* _Task details_: Your task is to reproduce, exactly and only, the lines running from the line containing "- 项目合并：每个人的项目完成后进行项目的合并。" to the end of the data below, both included.

(Dataset entries)
»»
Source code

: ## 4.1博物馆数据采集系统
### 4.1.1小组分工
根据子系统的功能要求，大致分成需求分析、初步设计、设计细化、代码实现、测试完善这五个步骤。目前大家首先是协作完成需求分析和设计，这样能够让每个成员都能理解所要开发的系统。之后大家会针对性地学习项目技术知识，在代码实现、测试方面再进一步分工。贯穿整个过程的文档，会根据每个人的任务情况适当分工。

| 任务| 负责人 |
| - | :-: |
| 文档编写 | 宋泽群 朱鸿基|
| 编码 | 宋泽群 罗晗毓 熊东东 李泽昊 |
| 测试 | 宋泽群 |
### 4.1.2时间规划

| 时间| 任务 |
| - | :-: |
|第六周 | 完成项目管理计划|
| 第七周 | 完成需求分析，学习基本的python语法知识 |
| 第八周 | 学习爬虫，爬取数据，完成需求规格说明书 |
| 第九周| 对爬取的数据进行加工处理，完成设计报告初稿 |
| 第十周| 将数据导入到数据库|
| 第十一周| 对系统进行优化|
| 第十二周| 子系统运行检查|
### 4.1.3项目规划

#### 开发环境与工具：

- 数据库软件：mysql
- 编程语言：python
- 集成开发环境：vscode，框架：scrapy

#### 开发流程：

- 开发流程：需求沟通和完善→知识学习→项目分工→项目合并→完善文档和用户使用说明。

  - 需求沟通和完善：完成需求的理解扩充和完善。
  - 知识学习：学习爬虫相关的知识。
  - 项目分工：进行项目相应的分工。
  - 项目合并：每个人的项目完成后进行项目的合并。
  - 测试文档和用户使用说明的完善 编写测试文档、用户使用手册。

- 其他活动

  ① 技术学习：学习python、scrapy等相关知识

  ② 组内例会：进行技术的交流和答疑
««
* _Output for this exercise_:
  - 项目合并：每个人的项目完成后进行项目的合并。
  - 测试文档和用户使用说明的完善 编写测试文档、用户使用手册。

- 其他活动

  ① 技术学习：学习python、scrapy等相关知识

  ② 组内例会：进行技术的交流和答疑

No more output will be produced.